Public hospitals and polyclinics hold your medical records, which makes the medical witness's job straightforward, so many people sign their AMD where they are already a patient. A doctor at a polyclinic or restructured hospital can witness without the records gap that often stops a walk-in clinic doctor from agreeing.
Private clinics can also witness, and the prescribed form is freely available there, but a doctor with no prior relationship to you may be cautious, since section 4 puts the burden of confirming your soundness of mind on that practitioner. Bringing your usual general practitioner into the process avoids most friction.

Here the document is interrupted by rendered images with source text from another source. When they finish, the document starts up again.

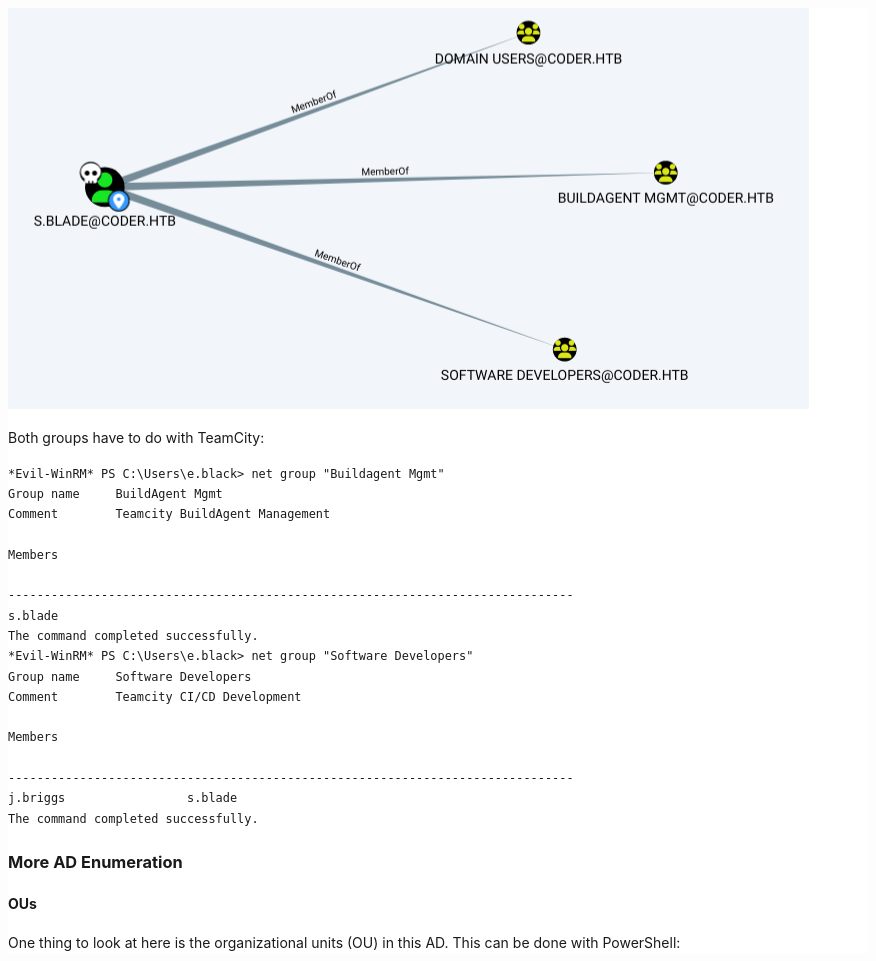 ![](/img/image-20231120174159782.png)

Both groups have to do with TeamCity:



    *Evil-WinRM* PS C:\Users\e.black> net group "Buildagent Mgmt"
    Group name     BuildAgent Mgmt
    Comment        Teamcity BuildAgent Management

    Members

    -------------------------------------------------------------------------------
    s.blade
    The command completed successfully.
    *Evil-WinRM* PS C:\Users\e.black> net group "Software Developers"
    Group name     Software Developers
    Comment        Teamcity CI/CD Development

    Members

    -------------------------------------------------------------------------------
    j.briggs                 s.blade
    The command completed successfully.



### More AD Enumeration

#### OUs

One thing to look at here is the organizational units (OU) in this AD.
This can be done with PowerShell:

Muslim makers should note that the AMD operates entirely within secular medical law and does not engage the Administration of Muslim Law Act; the directive concerns the withdrawal of futile treatment, not inheritance, so the two regimes do not collide. The certification step is also uniform nationwide: once a directive is in play, the treating doctor must obtain the agreement of two other medical practitioners that the illness is terminal, and a Committee of three Specialists resolves any disagreement.